A peanut farmer who became president, the centrist Democrat defeated incumbent Republican Gerald Ford in the 1976 U.S. election. He was the first president to be inaugurated with a nickname – his full name is James Earl Carter Jr. – but was defeated in a landslide four years later as voters embraced Republican challenger and former actor Ronald Reagan.
Democratic presidential candidate Jimmy Carter speaks at a podium while his brother Billy, wife Rosalynn and other family members applaud on election night at Hyatt Regency Hotel, Atlanta, Georgia, 1976. /CFP
In the White House from 1977 to 1981, he struggled with economic headwinds domestically and the Iran hostage crisis but scored a number of foreign policy successes.
The 1979 Egypt-Israel peace treaty, based on the 1978 Camp David accords that he helped broker, ended a state of war between the two Middle Eastern neighbors. He also pushed through a treaty to transfer the Panama Canal to the control of Panama, despite enduring criticisms, and fulfilled a campaign pledge in 1979 by completing negotiations on the establishment of full diplomatic ties between the U.S. and China.
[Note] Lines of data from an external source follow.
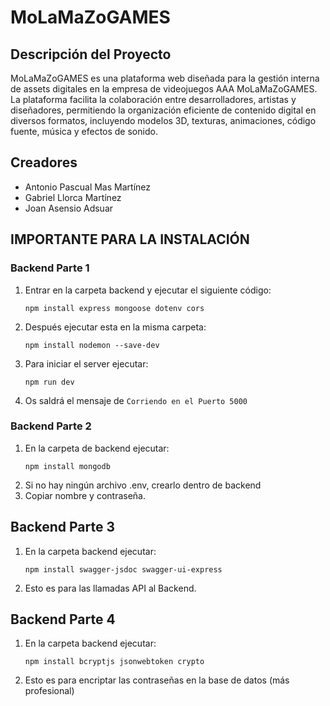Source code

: # MoLaMaZoGAMES
## Descripción del Proyecto
MoLaMaZoGAMES es una plataforma web diseñada para la gestión interna de assets digitales en la empresa de videojuegos AAA MoLaMaZoGAMES. La plataforma facilita la colaboración entre desarrolladores, artistas y diseñadores, permitiendo la organización eficiente de contenido digital en diversos formatos, incluyendo modelos 3D, texturas, animaciones, código fuente, música y efectos de sonido.
## Creadores
- Antonio Pascual Mas Martínez
- Gabriel Llorca Martínez
- Joan Asensio Adsuar


## IMPORTANTE PARA LA INSTALACIÓN
### Backend Parte 1
1. Entrar en la carpeta backend y ejecutar el siguiente código:
    ```terminal
    npm install express mongoose dotenv cors
    ```
2. Después ejecutar esta en la misma carpeta:
    ```terminal
    npm install nodemon --save-dev
    ```
3. Para iniciar el server ejecutar:
    ```terminal
    npm run dev
    ```
4. Os saldrá el mensaje de `Corriendo en el Puerto 5000`


### Backend Parte 2

1. En la carpeta de backend ejecutar:
    ```terminal
    npm install mongodb
    ```
2. Si no hay ningún archivo .env, crearlo dentro de backend
3. Copiar nombre y contraseña.

## Backend Parte 3
1. En la carpeta backend ejecutar:
    ```terminal
    npm install swagger-jsdoc swagger-ui-express
    ```

2. Esto es para las llamadas API al Backend.


## Backend Parte 4
1. En la carpeta backend ejecutar:
    ```terminal
    npm install bcryptjs jsonwebtoken crypto
    ```

2. Esto es para encriptar las contraseñas en la base de datos (más profesional)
(L to R) Then Israeli Prime Minister Menachem Begin, U.S. President Jimmy Carter and Egyptian President Anwar Sadat meet for talks at Camp David, Maryland, September 12, 1978. /CFP
However, the popularity of Carter, who is also remembered for creating the departments of energy and education, was hit by double-digit inflation, with interest rates exceeding 20 percent and gas prices soaring.
The 444-day-long Iran hostage crisis, which began when the U.S. embassy in Tehran was stormed in 1979 and more than 50 American hostages were taken, and ended the day Reagan took office, consumed the end of Carter's term and helped doom his chances of reelection, though he was also damaged by a primary challenge from Senator Ted Kennedy for the Democratic nomination in 1980.
Support for Carter's tackling of the crisis faded in April 1980 when a commando raid failed to rescue the hostages, and eight U.S. soldiers died in an aircraft accident in the Iranian desert. Iran held the hostages until minutes after Reagan, who beat Carter in 44 of the 50 states in the November 1980 election, took the oath of office.
Born on October 1, 1924, in Plains, Georgia, one of four children of a farmer and shopkeeper, Carter graduated from the U.S. Naval Academy in 1946, served in the nuclear submarine program and left to manage the family peanut farming business before becoming legislator and then governor in his home state.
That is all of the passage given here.